Welcome to the blog.
Posted 8/12/2013 11:59am by Jill Rendleman.

A reminder if you are interested in Fall/Winter Shares....the discount ends on Sept 1st.....so enroll early and get a nice discount for the Fall/Winter Season! 

Fall/Winter is actually my favorite growing period and contains very popular veggies.....spinach is a staple of the fall/winter, as is lettuce of every different kind, arugula, kale, beets, onions, pac choi, fennel, celery, carrots, and more!  We do not try to grow warm season crops such as tomatoes, cucs, peppers, etc in the winter, but we do extend the season for these sometimes through November if the sun keeps warming the tunnels!  

If you refer a member, please let me know.....we like to say thank you with a 1/2 bushel of your fav veggies in season!    You can enroll online or give me a call!  jill  618 308 0217

Posted 8/1/2013 10:03pm by Jill Rendleman.

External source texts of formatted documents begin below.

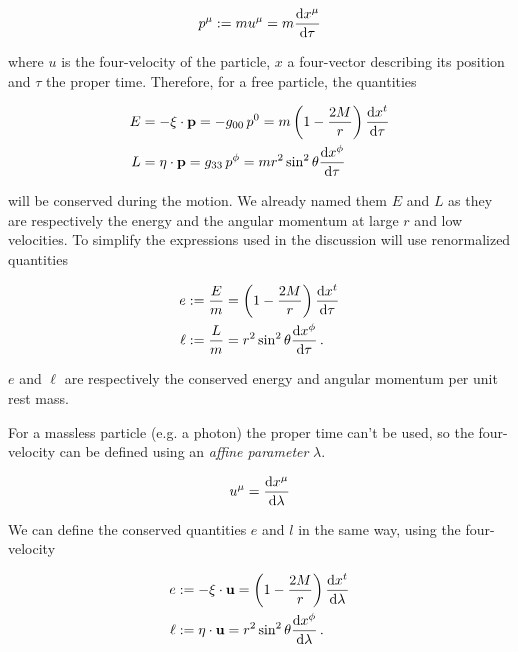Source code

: \begin{equation}
    p^\mu := m u^\mu = m \dv{x^\mu}{\tau}
\end{equation}

where $u$ is the four-velocity of the particle, $x$ a four-vector describing its
position and $\tau$ the
proper time.
Therefore, for a free particle, the quantities

\begin{align*}
    E &= - \mathbf{\xi \cdot p} =
    - g_{00} \, p^0 = m \left( 1 - \frac{2M}{r} \right) \dv{x^t}{\tau} \\
    L &= \mathbf{\eta \cdot p} =
    g_{33} \, p^\phi = m r^2 \sin^2 \theta \dv{x^\phi}{\tau}
\end{align*}

will be conserved during the motion.
We already named them $E$ and $L$ as they are respectively the energy and the
angular momentum at large $r$ and low velocities.
To simplify the expressions used in the discussion will use renormalized
quantities

\begin{subequations}
    \begin{align}
        e &:= \frac{E}{m} = \left( 1 - \frac{2M}{r} \right) \dv{x^t}{\tau}
        \label{cap1:eq:conserved_e} \\
        \ell &:= \frac{L}{m} = r^2 \sin^2 \theta \dv{x^\phi}{\tau} \, .
        \label{cap1:eq:conserved_l}
    \end{align}
\end{subequations}

$e$ and $\ell$ are respectively the conserved energy and angular momentum per
unit
rest mass.

For a massless particle (e.g. a photon) the proper time can't be used, so
the four-velocity can be defined using an \textit{affine parameter} $\lambda$.

\begin{equation}
    u^\mu = \dv{x^\mu}{\lambda}
    \label{cap1:eq:u_light}
\end{equation}

We can define the conserved quantities $e$ and $l$ in the same way, using the
four-velocity

\begin{subequations}
    \begin{align}
        e &:= - \xi \cdot \mathbf{u}
        = \left( 1 - \frac{2M}{r} \right) \dv{x^t}{\lambda} \\
        \ell &:= \eta \cdot \mathbf{u} 
        = r^2 \sin^2 \theta \dv{x^\phi}{\lambda} \, .
        \label{cap1:eq:e_light}
    \end{align}
    \label{cap1:eq:conserved_light}    
\end{subequations}

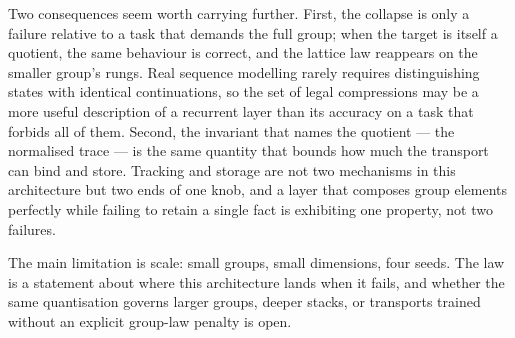 \documentclass[10pt]{article}
\begin{document}
Two consequences seem worth carrying further. First, the collapse is only a failure relative to a
task that demands the full group; when the target is itself a quotient, the same behaviour is correct,
and the lattice law reappears on the smaller group's rungs. Real sequence modelling rarely requires
distinguishing states with identical continuations, so the set of legal compressions may be a more
useful description of a recurrent layer than its accuracy on a task that forbids all of them.
Second, the invariant that names the quotient --- the normalised trace --- is the same quantity that
bounds how much the transport can bind and store. Tracking and storage are not two mechanisms in
this architecture but two ends of one knob, and a layer that composes group elements perfectly while
failing to retain a single fact is exhibiting one property, not two failures.

The main limitation is scale: small groups, small dimensions, four seeds. The law is a statement
about where this architecture lands when it fails, and whether the same quantisation governs larger
groups, deeper stacks, or transports trained without an explicit group-law penalty is open.

\small


\end{document}
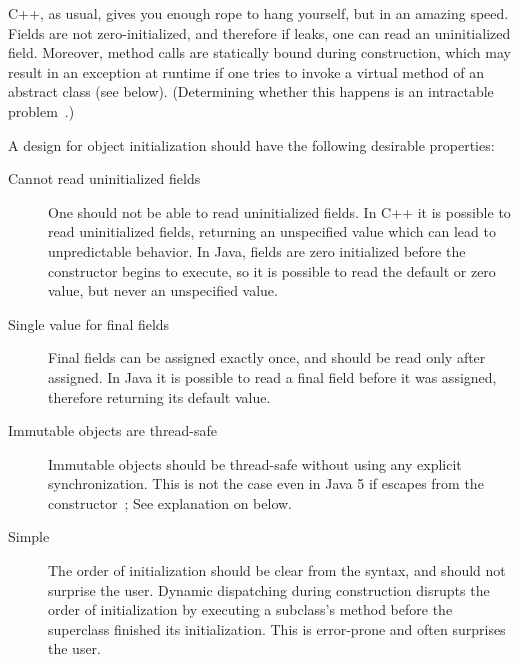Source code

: \mbox{C++}, as usual, gives you enough rope to hang yourself, but in an amazing speed.
Fields are not zero-initialized, and therefore if \this leaks,
    one can read an uninitialized field.
Moreover, method calls are statically bound during construction,
    which may result in an exception at runtime
    if one tries to invoke a virtual method of an abstract class (see  below).
(Determining whether this happens is an intractable problem~\cite{Gil:1998:CTA:646155.679689}.)

A design for object initialization should have the following
    desirable properties:

\begin{description}

  \item[Cannot read uninitialized fields]
    One should not be able to read uninitialized fields.
    In \mbox{C++} it is possible to read uninitialized fields,
        returning an unspecified value which can lead to unpredictable behavior.
    In Java, fields are zero initialized before the constructor begins to execute,
        so it is possible to read the default or zero value,
        but never an unspecified value.

  \item[Single value for final fields]
    Final fields can be assigned exactly once, and
        should be read only after assigned.
    In Java it is possible to read a final field before it was assigned,
        therefore returning its default value.

  \item[Immutable objects are thread-safe]
    Immutable objects should be thread-safe without using any explicit synchronization.
    This is not the case even in Java 5 if \this escapes from the constructor~\cite{JSR133};
        See explanation on  below.


  \item[Simple]
    The order of initialization should be clear from the syntax, %
        and should not surprise the user.
    Dynamic dispatching during construction disrupts the order
        of initialization by executing a subclass's method before the superclass finished its initialization.
    This is error-prone and often surprises the user.


\end{description}
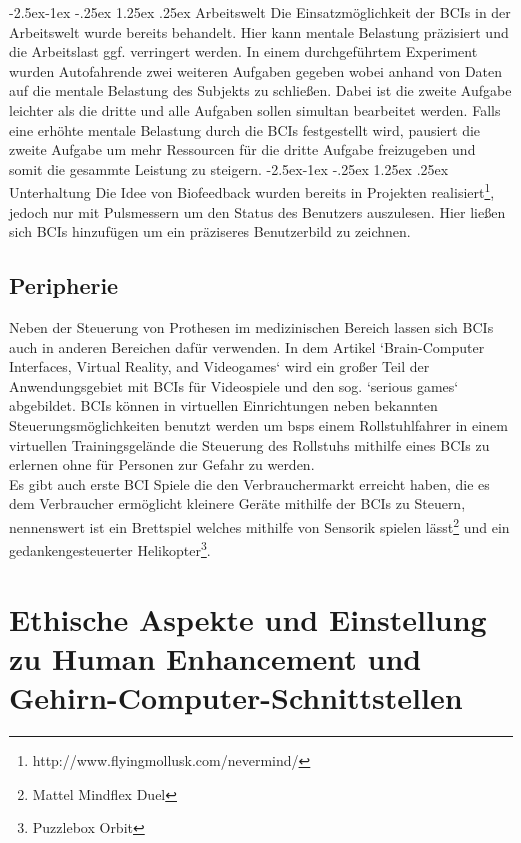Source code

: \documentclass[11pt,ngerman,parskip=half]{scrartcl}
\makeatletter
\renewcommand\paragraph{\@startsection{paragraph}{4}{\z@}%
            {-2.5ex\@plus -1ex \@minus -.25ex}%
            {1.25ex \@plus .25ex}%
            {\normalfont\normalsize\bfseries}}
\makeatother
\begin{document}
\paragraph{Arbeitswelt}
Die Einsatzmöglichkeit der BCIs in der Arbeitswelt wurde bereits behandelt\parencite{beyond,workload}. Hier kann mentale Belastung präzisiert und die Arbeitslast ggf. verringert werden.
In einem durchgeführtem Experiment\parencite[24.3]{workload} wurden Autofahrende zwei weiteren Aufgaben gegeben 
wobei anhand von Daten auf die mentale Belastung des Subjekts zu schließen. Dabei ist die zweite Aufgabe leichter als die 
dritte und alle Aufgaben sollen simultan bearbeitet werden. Falls eine erhöhte mentale Belastung durch die BCIs festgestellt wird, 
pausiert die zweite Aufgabe um mehr Ressourcen für die dritte Aufgabe freizugeben und somit die gesammte Leistung zu steigern.
\paragraph{Unterhaltung}
 Die Idee von Biofeedback wurden bereits in Projekten realisiert\footnote{http://www.flyingmollusk.com/nevermind/}, jedoch nur
  mit Pulsmessern um den Status des Benutzers auszulesen. Hier ließen sich BCIs hinzufügen um ein präziseres Benutzerbild zu zeichnen. 
\subsection{Peripherie}
Neben der Steuerung von Prothesen im medizinischen Bereich lassen sich BCIs auch in anderen Bereichen dafür verwenden. In dem Artikel `Brain-Computer Interfaces, Virtual Reality, and Videogames`\parencite{vidya}
 wird ein großer Teil der Anwendungsgebiet mit BCIs für Videospiele und den sog. `serious games` abgebildet. BCIs können in virtuellen Einrichtungen neben bekannten Steuerungsmöglichkeiten benutzt
  werden um bsps einem Rollstuhlfahrer in einem virtuellen Trainingsgelände die Steuerung des Rollstuhs mithilfe eines BCIs zu erlernen ohne für Personen zur Gefahr zu werden\parencite[S.3 ff.]{vidya}.\\
Es gibt auch erste BCI Spiele die den Verbrauchermarkt erreicht haben, die es dem Verbraucher ermöglicht kleinere Geräte mithilfe der BCIs zu Steuern, nennenswert ist ein Brettspiel
 welches mithilfe von Sensorik spielen lässt\footnote{Mattel Mindflex Duel} und ein gedankengesteuerter Helikopter\footnote{Puzzlebox Orbit}.
 
\section{Ethische Aspekte und Einstellung zu Human Enhancement und Gehirn-Computer-Schnittstellen}
\label{sec:kathrin}
\end{document}
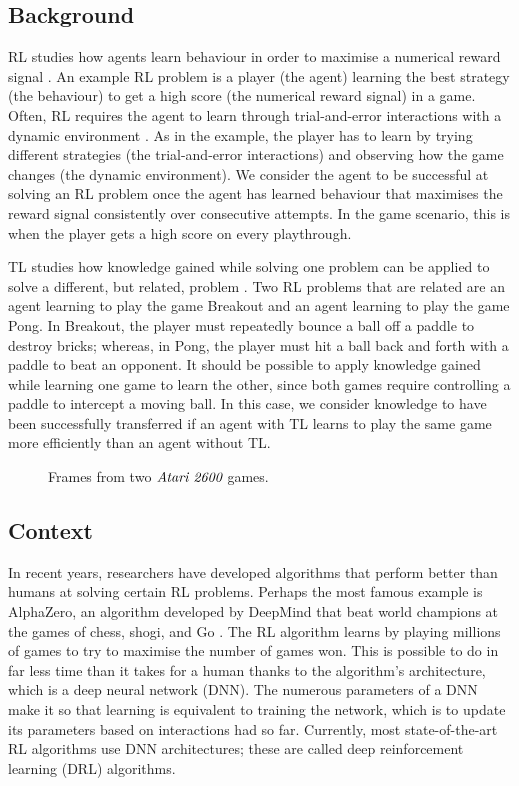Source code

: \documentclass[12pt,a4paper]{article}
\begin{document}
\subsection{Background} 
RL studies how agents learn behaviour in order to maximise a numerical reward signal \cite{sutton2018reinforcement}. An example RL problem is a player (the agent) learning the best strategy (the behaviour) to get a high score (the numerical reward signal) in a game. Often, RL requires the agent to learn through trial-and-error interactions with a dynamic environment \cite{Kaelbling1996}. As in the example, the player has to learn by trying different strategies (the trial-and-error interactions) and observing how the game changes (the dynamic environment). We consider the agent to be successful at solving an RL problem once the agent has learned behaviour that maximises the reward signal consistently over consecutive attempts. In the game scenario, this is when the player gets a high score on every playthrough. 

TL studies how knowledge gained while solving one problem can be applied to solve a different, but related, problem \cite{2010}. Two RL problems that are related are an agent learning to play the game Breakout and an agent learning to play the game Pong. In Breakout, the player must repeatedly bounce a ball off a paddle to destroy bricks; whereas, in Pong, the player must hit a ball back and forth with a paddle to beat an opponent. It should be possible to apply knowledge gained while learning one game to learn the other, since both games require controlling a paddle to intercept a moving ball. In this case, we consider knowledge to have been successfully transferred if an agent with TL learns to play the same game more efficiently than an agent without TL.

\begin{figure}[h]
    \centering
    \hfill
    \caption{Frames from two $\emph{Atari 2600}$ games.}
\end{figure}

\subsection{Context}
In recent years, researchers have developed algorithms that perform better than humans at solving certain RL problems. Perhaps the most famous example is AlphaZero, an algorithm developed by DeepMind that beat world champions at the games of chess, shogi, and Go \cite{Silver1140}. The RL algorithm learns by playing millions of games to try to maximise the number of games won. This is possible to do in far less time than it takes for a human thanks to the algorithm's architecture, which is a deep neural network (DNN). The numerous parameters of a DNN make it so that learning is equivalent to training the network, which is to update its parameters based on interactions had so far. Currently, most state-of-the-art RL algorithms use DNN architectures; these are called deep reinforcement learning (DRL) algorithms.
\end{document}
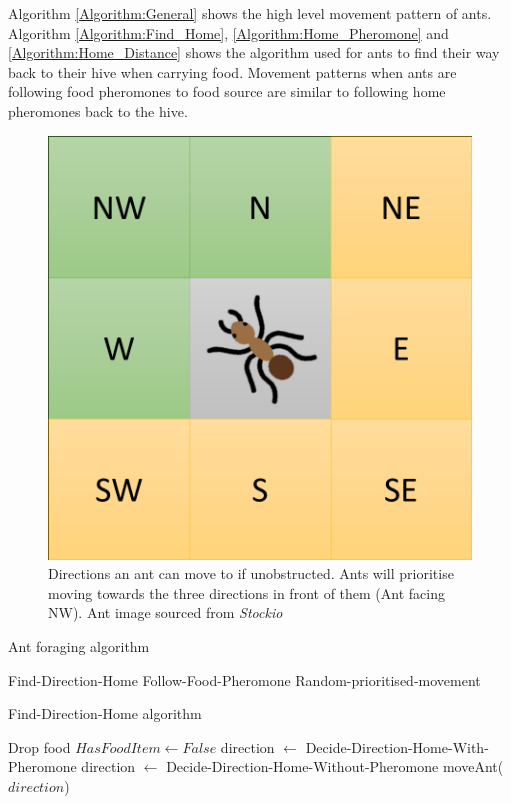 \documentclass[a4paper, oneside, 11pt]{report}
\begin{document}
Algorithm \ref{Algorithm:General} shows the high level movement pattern of ants. Algorithm \ref{Algorithm:Find_Home}, \ref{Algorithm:Home_Pheromone} and \ref{Algorithm:Home_Distance} shows the algorithm used for ants to find their way back to their hive when carrying food. Movement patterns when ants are following food pheromones to food source are similar to following home pheromones back to the hive.

\begin{figure}[htb]
	\begin{center}
	\includegraphics[width=0.35 \columnwidth]{Ant_direction.png}
	\caption{Directions an ant can move to if unobstructed. Ants will prioritise moving towards the three directions in front of them (Ant facing NW). Ant image sourced from \textit{Stockio}}
	\label{fig:Ant_Direction}
	\end{center}
\end{figure}

\begin{algorithm}[th]
\caption{ Ant foraging algorithm } \label{Algorithm:General}
\begin{algorithmic}[1] 
		\State Find-Direction-Home
		\State Follow-Food-Pheromone
	\Else
		\State Random-prioritised-movement
	\EndIf
\end{algorithmic}
\end{algorithm}

\begin{algorithm}[th]
	\caption{ Find-Direction-Home algorithm}  \label{Algorithm:Find_Home}
	\begin{algorithmic}[1]
			\State Drop food 
			\State $HasFoodItem \gets False$
		\Else
			\State direction $\leftarrow$ Decide-Direction-Home-With-Pheromone
				\State direction $\leftarrow$ Decide-Direction-Home-Without-Pheromone
			\EndIf
		\EndIf
		\State moveAnt($direction$)
	\end{algorithmic}
\end{algorithm}
\end{document}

So its sweet corn time!  Just simmer with salt and (sorry Kathy) butter for a very very few minutes.  Many of us have been known to eat it raw!   Hope you enjoy.....its the only locally grown organic sweet corn in Southern Illinois!  It was ravaged by the rain and winds and actually flat on the ground for a few days, so while i was hoping there would be one crop i would not have to stoop over to pick.....well so much for that.  Corn is also great cooked and then chilled and mixed with diced green peppers, white onions, cooked and drained black beans, and, cant leave this out.....cilantro.   Chill for about 2 hours and serve.  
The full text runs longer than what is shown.